Above 2560×1440, results are experimental — text rendering, fine detail, and prompt adherence become more variable. If you need a 4K hero, generate at 2K first and scale separately.
Transparent backgrounds are not currently supported on gpt-image-2. Generate on an opaque background and run a downstream background-removal pass.
Knowledge cutoff is December 2025. For post-cutoff subjects, provide a reference image rather than relying on world knowledge.
Skipping the "preserve list" on iterative edits. Each refinement pass should restate the invariants — without that restatement, drift compounds across passes.
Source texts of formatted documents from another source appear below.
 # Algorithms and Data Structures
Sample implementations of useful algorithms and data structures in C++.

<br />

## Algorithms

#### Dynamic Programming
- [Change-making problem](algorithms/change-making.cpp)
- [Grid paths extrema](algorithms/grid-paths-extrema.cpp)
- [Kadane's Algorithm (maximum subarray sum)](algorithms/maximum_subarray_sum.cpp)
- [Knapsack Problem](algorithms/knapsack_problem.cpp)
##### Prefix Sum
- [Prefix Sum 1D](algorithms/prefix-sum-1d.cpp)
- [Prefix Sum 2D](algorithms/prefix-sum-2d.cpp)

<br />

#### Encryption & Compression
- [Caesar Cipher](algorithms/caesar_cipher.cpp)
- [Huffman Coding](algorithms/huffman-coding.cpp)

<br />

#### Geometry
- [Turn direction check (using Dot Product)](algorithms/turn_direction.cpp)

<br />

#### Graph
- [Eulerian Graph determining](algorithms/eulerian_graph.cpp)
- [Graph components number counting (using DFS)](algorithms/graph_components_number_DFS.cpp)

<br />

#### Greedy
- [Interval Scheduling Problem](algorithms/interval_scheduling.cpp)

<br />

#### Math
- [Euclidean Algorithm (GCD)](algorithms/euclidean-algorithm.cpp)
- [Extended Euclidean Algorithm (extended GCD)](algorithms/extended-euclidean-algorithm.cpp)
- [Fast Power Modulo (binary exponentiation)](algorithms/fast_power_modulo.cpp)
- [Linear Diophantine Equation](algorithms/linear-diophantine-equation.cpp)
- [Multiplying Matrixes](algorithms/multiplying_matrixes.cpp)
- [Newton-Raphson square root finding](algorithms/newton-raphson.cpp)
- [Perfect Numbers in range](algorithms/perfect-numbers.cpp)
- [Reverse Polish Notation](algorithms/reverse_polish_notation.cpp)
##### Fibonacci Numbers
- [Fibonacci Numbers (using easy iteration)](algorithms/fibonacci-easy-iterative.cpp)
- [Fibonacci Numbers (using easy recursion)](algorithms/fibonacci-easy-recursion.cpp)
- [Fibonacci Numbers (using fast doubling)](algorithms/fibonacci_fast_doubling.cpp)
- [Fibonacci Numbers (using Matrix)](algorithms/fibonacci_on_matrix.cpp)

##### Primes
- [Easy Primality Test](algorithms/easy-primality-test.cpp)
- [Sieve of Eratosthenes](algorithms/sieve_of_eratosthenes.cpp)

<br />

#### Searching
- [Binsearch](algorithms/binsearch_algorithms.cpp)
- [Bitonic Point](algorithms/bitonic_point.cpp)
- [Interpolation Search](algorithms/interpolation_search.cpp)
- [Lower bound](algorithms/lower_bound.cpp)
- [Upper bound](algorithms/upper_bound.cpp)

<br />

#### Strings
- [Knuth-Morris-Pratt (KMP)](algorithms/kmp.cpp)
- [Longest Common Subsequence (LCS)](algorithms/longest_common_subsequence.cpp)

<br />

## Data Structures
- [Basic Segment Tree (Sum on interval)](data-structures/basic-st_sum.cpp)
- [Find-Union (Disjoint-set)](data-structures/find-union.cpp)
A Reusable Prompt Template

If you take one thing from this guide, take the template. It follows the cookbook's recommended structural order and works as a copy-paste starting point for almost every use case in this article:

Intended use → Scene / background → Subject (with scale, pose, gaze) → Key visual details (materials, textures) → Composition (framing, viewpoint, focal length) → Lighting (direction, quality) → Literal in-image text in quotes (EXACT, verbatim) → Constraints (preserve list / no watermark / no extra text).

Start at quality="medium" and a 1024×1024 square, run two generations to calibrate the prompt, then move to high quality and a non-square aspect ratio for the final asset. For refinements, edit the existing image with a natural-language instruction rather than regenerating from scratch — the latter is the single biggest source of brand drift in production work.